Welcome to the brave new world of work. ‘What’s Happening to Work?’ is a collection of observations about work, society and individuals, and how workplaces are stumbling through the most rapid evolution in living memory.

In the not-so-distant past, the office was a land of cubicles, where coffee breaks were sacred and water cooler gossip was our daily news feed. But oh, how times have changed! Today, the workplace is a dynamic battleground of innovation, collaboration, and the occasional office plant that’s fighting for survival. The dynamic between managers and workers has been transformed in the age of entitlement, the outside world is leaking into work and the traditional hierarchies are crumbling fast.

Changes in society may make leaders’ steadfastly-held views questionable or even redundant. Meanwhile, we in the rank and file are adapting behaviour to shape our work to new expectations – redefining ourselves along the way and trying to deal with burnout, stress and FOMO.

In this subversive journey through the quirky corridors of contemporary work life, we’ll explore the rise of the gig economy, the dance of artificial intelligence with our daily tasks, and the subtle art of balancing work-life while simultaneously mastering the art of being simultaneously highly competitive and highly collaborative and getting ‘kudos’.

This is a book with very short chapters. This is because people like their info in short-form; happily, I like to write in this way. So, buckle up. This is your invitation to embrace the quirks, challenges, and illusions of working life.

Another way of seeing things

Organisations are divided into the people who lead and the people who do the work.
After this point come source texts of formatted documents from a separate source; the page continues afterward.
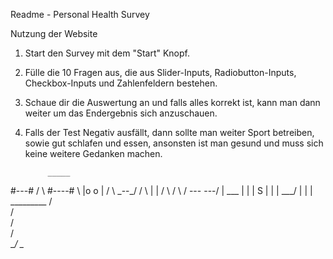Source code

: Readme - Personal Health Survey

Nutzung der Website

1. Start den Survey mit dem "Start" Knopf.

2. Fülle die 10 Fragen aus, die aus Slider-Inputs, Radiobutton-Inputs, Checkbox-Inputs und Zahlenfeldern bestehen.

3. Schaue dir die Auswertung an und falls alles korrekt ist, kann man dann weiter um das Endergebnis sich anzuschauen.

4. Falls der Test Negativ ausfällt, dann sollte man weiter Sport betreiben, sowie gut schlafen und essen, ansonsten
    ist man gesund und muss sich keine weitere Gedanken machen.


            _____
 #---#     /    \    #----#
    \      |o  o |      /
      \    \_--_/     /
       \     | |     /
        \    / \    /
         \---   ---/
          |  ___  |
          | | S | |
          | \___/ |
          |       |
          _________
         /         \
        /           \
       /             \
     /               \
  __/                 \__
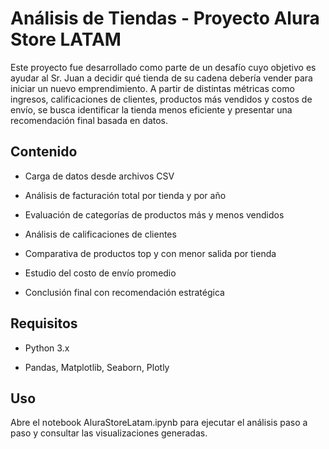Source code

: # Análisis de Tiendas - Proyecto Alura Store LATAM

Este proyecto fue desarrollado como parte de un desafío cuyo objetivo es ayudar al Sr. Juan a decidir qué tienda de su cadena debería vender para iniciar un nuevo emprendimiento. A partir de distintas métricas como ingresos, calificaciones de clientes, productos más vendidos y costos de envío, se busca identificar la tienda menos eficiente y presentar una recomendación final basada en datos.

## Contenido
* Carga de datos desde archivos CSV

* Análisis de facturación total por tienda y por año

* Evaluación de categorías de productos más y menos vendidos

* Análisis de calificaciones de clientes

* Comparativa de productos top y con menor salida por tienda

* Estudio del costo de envío promedio

* Conclusión final con recomendación estratégica

## Requisitos
* Python 3.x

* Pandas, Matplotlib, Seaborn, Plotly

## Uso
Abre el notebook AluraStoreLatam.ipynb para ejecutar el análisis paso a paso y consultar las visualizaciones generadas.
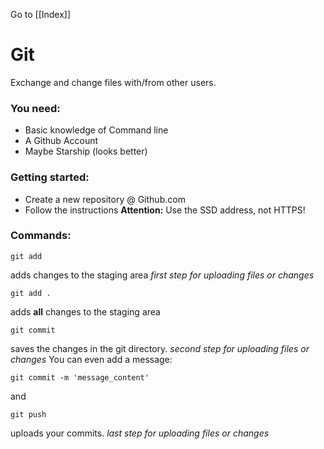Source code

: Go to [[Index]]
# Git

Exchange and change files with/from other users.

### You need:
- Basic knowledge of Command line
- A Github Account
- Maybe Starship (looks better)

### Getting started:
- Create a new repository @ Github.com
- Follow the instructions
	 **Attention:** Use the SSD address, not HTTPS!

### Commands:

	git add 
adds changes to the staging area
*first step for uploading files or changes*

	git add . 
adds **all** changes to the staging area

	git commit 
saves the changes in the git directory.
*second step for uploading files or changes*
You can even add a message:

	git commit -m 'message_content'
 and

	git push 
uploads your commits.
*last step for uploading files or changes*



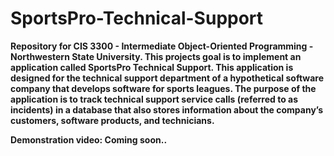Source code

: # SportsPro-Technical-Support

<b>Repository for CIS 3300 - Intermediate Object-Oriented Programming - Northwestern State University.<b>
This projects goal is to implement an application called SportsPro Technical Support. This application is designed for the technical support department of a 
hypothetical software company that develops software for sports leagues. The purpose of the application is to track technical support service calls 
(referred to as incidents) in a database that also stores information about the company’s customers, software products, and technicians. 

Demonstration video: Coming soon..
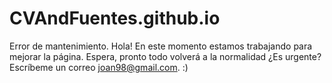 # CVAndFuentes.github.io
Error de mantenimiento.
Hola! En este momento estamos trabajando para mejorar la página. Espera, pronto todo volverá a la normalidad
¿Es urgente? Escríbeme un correo joan98@gmail.com.
:)
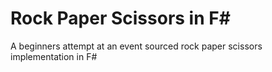 # Rock Paper Scissors in F#

A beginners attempt at an event sourced rock paper scissors implementation in F#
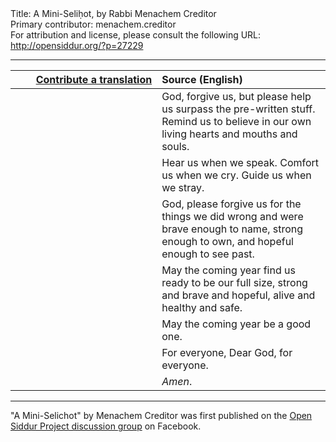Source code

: <html>
<head></head>
<body>
Title: A Mini-Seliḥot, by Rabbi Menachem Creditor<br />
Primary contributor: menachem.creditor<br />
For attribution and license, please consult the following URL: <a href="http://opensiddur.org/?p=27229">http://opensiddur.org/?p=27229</a>
<p />
<hr />

<table style="margin-left: auto;margin-right: auto;" class="draggable">
<thead><tr><th id="x" style="text-align: right;"><a href="https://opensiddur.org/contributing/upload/">Contribute a translation</a></th><th style="text-align: left;">Source (English)</th></tr></thead>
<tbody>
<tr><td style="vertical-align:top;" width="46%">
<div class="liturgy" lang="he">

</span></div></td>
 
<td style="vertical-align:top;" width="53%">
<div class="english" lang="en">
God, 
forgive us, 
but please help us surpass the pre-written stuff. 
Remind us to believe in our own living hearts and mouths and souls.
</div></td></tr>


<tr><td style="vertical-align:top;" width="46%">
<div class="liturgy" lang="he">

</span></div></td>
 
<td style="vertical-align:top;" width="53%">
<div class="english" lang="en">
Hear us when we speak.
Comfort us when we cry.
Guide us when we stray.
</div></td></tr>


<tr><td style="vertical-align:top;" width="46%">
<div class="liturgy" lang="he">

</span></div></td>
 
<td style="vertical-align:top;" width="53%">
<div class="english" lang="en">
God, please forgive us 
for the things we did wrong 
and were brave enough to name, 
strong enough to own, 
and hopeful enough to see past.
</div></td></tr>


<tr><td style="vertical-align:top;" width="46%">
<div class="liturgy" lang="he">

</span></div></td>
 
<td style="vertical-align:top;" width="53%">
<div class="english" lang="en">
May the coming year find us ready 
to be our full size, 
strong and brave and hopeful, 
alive and healthy and safe.
</div></td></tr>


<tr><td style="vertical-align:top;" width="46%">
<div class="liturgy" lang="he">

</span></div></td>
 
<td style="vertical-align:top;" width="53%">
<div class="english" lang="en">
May the coming year be a good one.
</div></td></tr>


<tr><td style="vertical-align:top;" width="46%">
<div class="liturgy" lang="he">

</span></div></td>
 
<td style="vertical-align:top;" width="53%">
<div class="english" lang="en">
For everyone, Dear God, for everyone.
</div></td></tr>


<tr><td style="vertical-align:top;" width="46%">
<div class="liturgy" lang="he">

</span></div></td>
 
<td style="vertical-align:top;" width="53%">
<div class="english" lang="en">
<em>Amen</em>.
</div></td></tr>
</tbody></table>

<hr />

"A Mini-Selichot" by Menachem Creditor was first published on the <a href="https://www.facebook.com/groups/opensiddur/permalink/10156879764257746/">Open Siddur Project discussion group</a> on Facebook.
</body>
</html>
Whether the business is selling electronics, management consulting or entertainment, there is always a hierarchy. This theoretically makes it a lot easier to get good outcomes – you leave the strategic working out to experts in the organisation and, happy days, – the business goes storming on from strength to strength.

Not only are there hierarchies but there are experts who have proved through qualifications and experience that they have what it takes to understand their field and can make the right decisions. So, the board will have directors who will have executive responsibility for functions such as marketing, commercial services, technology, or what makes sense for that particular firm. These experts then have colleagues, who are also experts and can translate strategy into operational work.

New strategy comes floating down from above. ‘Change’ has been synonymous with improvement since forever and when organisations get change right it justifies all the effort and trust put into processes and people to deliver the goods. We all know, however, that often change does not go to plan and things mess up.  Theory and practice seem like two completely different beasts. That clear, meticulously worked out plan of action turns into a complex mass of misunderstandings, perhaps even causing hostility and recrimination and the predictable blame game. So what goes wrong?

After decades of watching seemingly good ideas go wrong and several rounds of seeing businesses go to the wall with very little warning, I’m sharing my understanding of the many assumptions that are behind the disastrous miscalculations by organisations – specifically the miscalculations that are about people. More generally, I’ll explain, what is going on with businesses under the bonnet in terms of adapting to the expectations of society as it rapidly changes around us.

Whether about staff, customers or public opinion, why do businesses still guess the wrong way about how people behave? Well, of course they don’t always get things wrong but, more than at any time before in living memory (well my living memory) there is a strange combination of using data for absolutely everything and still miscalculating. Data, of course, is not ‘just data’; it provides information that is interpreted and used in line with what the users want. The most important data is about the sometimes strongly held beliefs of decision-makers involved and the unwillingness to really appreciate different ways of seeing the same issue. For some individuals there is a problem with anticipating that people can behave in a number of different ways – ways that might not chime with the handy certainty of what data tells us.

Unpredictability is more of an issue now than at any time in history. Why? Because society has never changed as fast, people simply can’t be relied on to behave in the way that we imagine them to. This book looks at what’s happening as a result, as it’s based on personal perception; it is predominantly about white collar working environments (professional firms) but many of the principles can be widely applied.